▶ **PROBLEM STATEMENT**:
In the listing below, find the line holding "3.never 是隱藏，只顯示在 Pop-up Menu 中" and the line holding "The query file". Write out those two lines and all lines between, exactly, and nothing more.

▶ **GIVEN RECORDS**:
━━━━
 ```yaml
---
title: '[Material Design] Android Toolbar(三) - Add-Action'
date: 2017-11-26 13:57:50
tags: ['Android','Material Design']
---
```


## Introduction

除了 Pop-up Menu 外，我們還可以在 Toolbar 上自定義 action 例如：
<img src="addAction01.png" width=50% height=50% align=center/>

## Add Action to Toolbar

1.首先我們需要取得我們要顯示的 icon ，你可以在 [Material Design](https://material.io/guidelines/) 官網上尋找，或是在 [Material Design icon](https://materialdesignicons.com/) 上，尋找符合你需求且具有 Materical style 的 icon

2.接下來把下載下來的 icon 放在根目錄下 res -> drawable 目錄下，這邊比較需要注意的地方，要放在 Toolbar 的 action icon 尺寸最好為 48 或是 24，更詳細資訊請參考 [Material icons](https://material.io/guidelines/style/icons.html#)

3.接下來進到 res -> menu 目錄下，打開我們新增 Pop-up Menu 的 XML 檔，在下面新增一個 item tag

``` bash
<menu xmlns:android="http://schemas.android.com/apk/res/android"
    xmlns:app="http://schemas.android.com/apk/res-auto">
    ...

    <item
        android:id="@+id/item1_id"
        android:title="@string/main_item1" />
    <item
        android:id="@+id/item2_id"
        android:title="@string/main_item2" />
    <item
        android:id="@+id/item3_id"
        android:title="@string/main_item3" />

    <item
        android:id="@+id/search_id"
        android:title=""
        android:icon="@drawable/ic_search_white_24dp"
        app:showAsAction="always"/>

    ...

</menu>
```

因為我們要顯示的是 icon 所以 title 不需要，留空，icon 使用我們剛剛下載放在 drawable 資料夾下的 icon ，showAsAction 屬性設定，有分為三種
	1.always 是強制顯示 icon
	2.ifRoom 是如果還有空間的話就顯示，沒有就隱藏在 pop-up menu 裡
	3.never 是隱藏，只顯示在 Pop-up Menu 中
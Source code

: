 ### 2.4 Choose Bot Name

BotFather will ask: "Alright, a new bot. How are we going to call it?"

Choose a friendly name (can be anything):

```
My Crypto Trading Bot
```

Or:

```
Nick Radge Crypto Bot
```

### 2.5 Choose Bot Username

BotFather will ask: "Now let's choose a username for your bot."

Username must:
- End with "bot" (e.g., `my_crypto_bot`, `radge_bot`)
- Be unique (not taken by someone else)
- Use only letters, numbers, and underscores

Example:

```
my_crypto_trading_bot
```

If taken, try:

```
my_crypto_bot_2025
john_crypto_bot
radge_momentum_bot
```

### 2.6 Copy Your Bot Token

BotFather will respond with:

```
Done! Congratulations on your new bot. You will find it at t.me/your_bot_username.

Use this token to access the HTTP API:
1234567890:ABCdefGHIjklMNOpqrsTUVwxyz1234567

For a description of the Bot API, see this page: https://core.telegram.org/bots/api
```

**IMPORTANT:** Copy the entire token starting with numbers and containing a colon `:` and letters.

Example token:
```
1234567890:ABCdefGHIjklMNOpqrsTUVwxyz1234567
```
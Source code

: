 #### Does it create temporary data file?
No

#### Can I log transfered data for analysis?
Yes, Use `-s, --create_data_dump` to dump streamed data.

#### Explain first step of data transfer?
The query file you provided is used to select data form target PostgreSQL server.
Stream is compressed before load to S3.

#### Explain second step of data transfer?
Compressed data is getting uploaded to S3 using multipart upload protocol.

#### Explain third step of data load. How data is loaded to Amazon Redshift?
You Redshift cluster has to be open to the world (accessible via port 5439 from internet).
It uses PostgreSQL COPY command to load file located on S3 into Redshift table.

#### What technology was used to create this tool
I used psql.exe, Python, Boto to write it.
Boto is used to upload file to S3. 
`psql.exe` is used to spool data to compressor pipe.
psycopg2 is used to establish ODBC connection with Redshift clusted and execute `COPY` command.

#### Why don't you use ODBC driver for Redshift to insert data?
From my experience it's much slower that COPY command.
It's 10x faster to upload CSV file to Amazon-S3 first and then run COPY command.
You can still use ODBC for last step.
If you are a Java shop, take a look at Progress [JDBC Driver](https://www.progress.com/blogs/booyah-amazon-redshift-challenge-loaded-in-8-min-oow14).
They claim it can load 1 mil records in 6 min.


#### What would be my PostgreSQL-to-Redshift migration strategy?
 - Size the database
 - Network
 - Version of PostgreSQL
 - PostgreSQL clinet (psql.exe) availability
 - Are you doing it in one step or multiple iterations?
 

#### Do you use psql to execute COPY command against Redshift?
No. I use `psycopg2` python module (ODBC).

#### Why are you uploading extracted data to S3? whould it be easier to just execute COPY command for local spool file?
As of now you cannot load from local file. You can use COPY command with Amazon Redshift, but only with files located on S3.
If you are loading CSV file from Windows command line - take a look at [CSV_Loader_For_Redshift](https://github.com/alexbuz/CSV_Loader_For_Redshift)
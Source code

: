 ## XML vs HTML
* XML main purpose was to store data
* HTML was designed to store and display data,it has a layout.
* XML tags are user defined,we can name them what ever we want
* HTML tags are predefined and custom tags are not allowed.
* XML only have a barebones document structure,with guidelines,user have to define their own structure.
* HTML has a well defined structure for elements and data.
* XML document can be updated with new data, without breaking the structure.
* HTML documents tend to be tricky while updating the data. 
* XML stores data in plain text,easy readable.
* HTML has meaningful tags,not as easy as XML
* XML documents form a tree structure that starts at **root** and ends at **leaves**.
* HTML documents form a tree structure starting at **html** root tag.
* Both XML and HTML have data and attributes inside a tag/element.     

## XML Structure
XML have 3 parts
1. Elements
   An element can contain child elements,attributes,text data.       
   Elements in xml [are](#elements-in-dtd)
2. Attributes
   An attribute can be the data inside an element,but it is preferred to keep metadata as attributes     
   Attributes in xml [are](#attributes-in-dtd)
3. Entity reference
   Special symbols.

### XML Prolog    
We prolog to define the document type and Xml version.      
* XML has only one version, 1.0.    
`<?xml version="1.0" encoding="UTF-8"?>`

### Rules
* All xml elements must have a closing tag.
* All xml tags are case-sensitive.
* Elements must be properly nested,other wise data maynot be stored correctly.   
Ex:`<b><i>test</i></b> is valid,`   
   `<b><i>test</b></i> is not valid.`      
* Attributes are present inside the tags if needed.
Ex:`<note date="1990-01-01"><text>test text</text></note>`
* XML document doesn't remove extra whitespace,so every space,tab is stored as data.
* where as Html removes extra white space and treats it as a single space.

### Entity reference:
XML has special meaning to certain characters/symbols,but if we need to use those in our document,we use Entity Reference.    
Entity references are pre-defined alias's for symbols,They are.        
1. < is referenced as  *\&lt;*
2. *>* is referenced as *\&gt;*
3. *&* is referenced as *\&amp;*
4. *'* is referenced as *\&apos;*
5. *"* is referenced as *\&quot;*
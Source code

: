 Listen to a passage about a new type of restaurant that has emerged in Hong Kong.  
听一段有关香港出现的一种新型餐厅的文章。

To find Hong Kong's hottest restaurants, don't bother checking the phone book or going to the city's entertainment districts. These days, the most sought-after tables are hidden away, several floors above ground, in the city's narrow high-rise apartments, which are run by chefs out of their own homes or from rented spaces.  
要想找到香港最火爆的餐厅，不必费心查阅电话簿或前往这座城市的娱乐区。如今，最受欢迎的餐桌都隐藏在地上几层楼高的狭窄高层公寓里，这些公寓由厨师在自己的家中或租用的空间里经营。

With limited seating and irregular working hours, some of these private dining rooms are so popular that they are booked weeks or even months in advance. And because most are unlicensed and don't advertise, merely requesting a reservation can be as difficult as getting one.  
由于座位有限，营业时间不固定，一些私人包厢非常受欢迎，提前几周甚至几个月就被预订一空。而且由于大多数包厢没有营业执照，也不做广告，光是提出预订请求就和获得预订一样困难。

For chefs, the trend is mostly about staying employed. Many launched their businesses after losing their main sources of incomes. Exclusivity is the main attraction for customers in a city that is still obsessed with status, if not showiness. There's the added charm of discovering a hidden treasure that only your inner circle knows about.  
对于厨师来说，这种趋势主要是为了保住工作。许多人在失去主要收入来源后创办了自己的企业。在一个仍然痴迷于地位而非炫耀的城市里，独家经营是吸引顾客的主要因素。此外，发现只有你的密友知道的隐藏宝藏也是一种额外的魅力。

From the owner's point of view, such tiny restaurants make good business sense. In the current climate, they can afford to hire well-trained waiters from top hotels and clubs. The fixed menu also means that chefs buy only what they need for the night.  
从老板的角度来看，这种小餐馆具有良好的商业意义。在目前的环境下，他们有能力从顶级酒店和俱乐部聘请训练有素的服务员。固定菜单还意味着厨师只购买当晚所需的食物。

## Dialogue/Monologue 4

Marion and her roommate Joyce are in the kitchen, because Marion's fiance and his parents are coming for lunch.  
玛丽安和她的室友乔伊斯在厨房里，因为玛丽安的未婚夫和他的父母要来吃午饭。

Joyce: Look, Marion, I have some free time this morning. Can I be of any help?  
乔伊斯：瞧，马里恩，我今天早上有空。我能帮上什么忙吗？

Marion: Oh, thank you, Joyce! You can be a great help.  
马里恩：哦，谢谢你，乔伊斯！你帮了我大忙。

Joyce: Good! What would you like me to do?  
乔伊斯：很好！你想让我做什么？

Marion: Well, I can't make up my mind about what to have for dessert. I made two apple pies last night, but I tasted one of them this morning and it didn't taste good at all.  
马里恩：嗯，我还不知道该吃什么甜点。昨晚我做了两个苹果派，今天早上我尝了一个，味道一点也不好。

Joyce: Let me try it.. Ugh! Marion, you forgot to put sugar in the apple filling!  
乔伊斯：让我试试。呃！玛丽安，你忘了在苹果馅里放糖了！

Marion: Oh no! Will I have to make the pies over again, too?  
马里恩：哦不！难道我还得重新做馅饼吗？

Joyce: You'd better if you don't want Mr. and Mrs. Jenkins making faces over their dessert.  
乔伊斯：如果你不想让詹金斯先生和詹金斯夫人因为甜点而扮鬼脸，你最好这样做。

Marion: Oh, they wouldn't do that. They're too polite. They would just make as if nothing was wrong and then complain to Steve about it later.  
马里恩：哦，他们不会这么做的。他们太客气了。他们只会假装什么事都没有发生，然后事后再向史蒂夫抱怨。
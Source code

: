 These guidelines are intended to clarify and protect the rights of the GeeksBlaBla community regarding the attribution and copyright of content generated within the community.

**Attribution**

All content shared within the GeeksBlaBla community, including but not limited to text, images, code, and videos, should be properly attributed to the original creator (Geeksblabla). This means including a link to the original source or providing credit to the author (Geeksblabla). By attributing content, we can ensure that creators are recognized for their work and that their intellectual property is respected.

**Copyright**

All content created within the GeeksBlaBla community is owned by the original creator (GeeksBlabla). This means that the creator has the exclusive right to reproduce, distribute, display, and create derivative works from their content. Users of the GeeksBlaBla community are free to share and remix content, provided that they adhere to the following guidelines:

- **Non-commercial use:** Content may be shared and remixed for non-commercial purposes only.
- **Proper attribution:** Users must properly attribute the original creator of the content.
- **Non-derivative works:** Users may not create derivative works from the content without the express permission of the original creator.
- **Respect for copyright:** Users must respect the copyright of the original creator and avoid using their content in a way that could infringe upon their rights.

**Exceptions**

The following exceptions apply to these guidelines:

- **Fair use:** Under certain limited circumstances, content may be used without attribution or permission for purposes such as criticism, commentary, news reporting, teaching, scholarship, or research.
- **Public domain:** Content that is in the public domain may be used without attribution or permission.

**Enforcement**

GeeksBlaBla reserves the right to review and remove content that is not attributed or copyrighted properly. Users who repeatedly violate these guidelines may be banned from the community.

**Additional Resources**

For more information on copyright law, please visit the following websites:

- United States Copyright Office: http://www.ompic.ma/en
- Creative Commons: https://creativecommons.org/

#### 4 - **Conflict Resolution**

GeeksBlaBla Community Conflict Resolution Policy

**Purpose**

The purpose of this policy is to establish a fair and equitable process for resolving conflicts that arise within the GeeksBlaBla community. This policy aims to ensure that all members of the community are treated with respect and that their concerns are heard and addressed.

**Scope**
━━━━
▶ **SOLUTION FOR THIS PROBLEM**:
	3.never 是隱藏，只顯示在 Pop-up Menu 中
Source code

: ### 2.4 Choose Bot Name

BotFather will ask: "Alright, a new bot. How are we going to call it?"

Choose a friendly name (can be anything):

```
My Crypto Trading Bot
```

Or:

```
Nick Radge Crypto Bot
```

### 2.5 Choose Bot Username

BotFather will ask: "Now let's choose a username for your bot."

Username must:
- End with "bot" (e.g., `my_crypto_bot`, `radge_bot`)
- Be unique (not taken by someone else)
- Use only letters, numbers, and underscores

Example:

```
my_crypto_trading_bot
```

If taken, try:

```
my_crypto_bot_2025
john_crypto_bot
radge_momentum_bot
```

### 2.6 Copy Your Bot Token

BotFather will respond with:

```
Done! Congratulations on your new bot. You will find it at t.me/your_bot_username.

Use this token to access the HTTP API:
1234567890:ABCdefGHIjklMNOpqrsTUVwxyz1234567

For a description of the Bot API, see this page: https://core.telegram.org/bots/api
```

**IMPORTANT:** Copy the entire token starting with numbers and containing a colon `:` and letters.

Example token:
```
1234567890:ABCdefGHIjklMNOpqrsTUVwxyz1234567
```
Source code

: #### Does it create temporary data file?
No

#### Can I log transfered data for analysis?
Yes, Use `-s, --create_data_dump` to dump streamed data.

#### Explain first step of data transfer?
The query file you provided is used to select data form target PostgreSQL server.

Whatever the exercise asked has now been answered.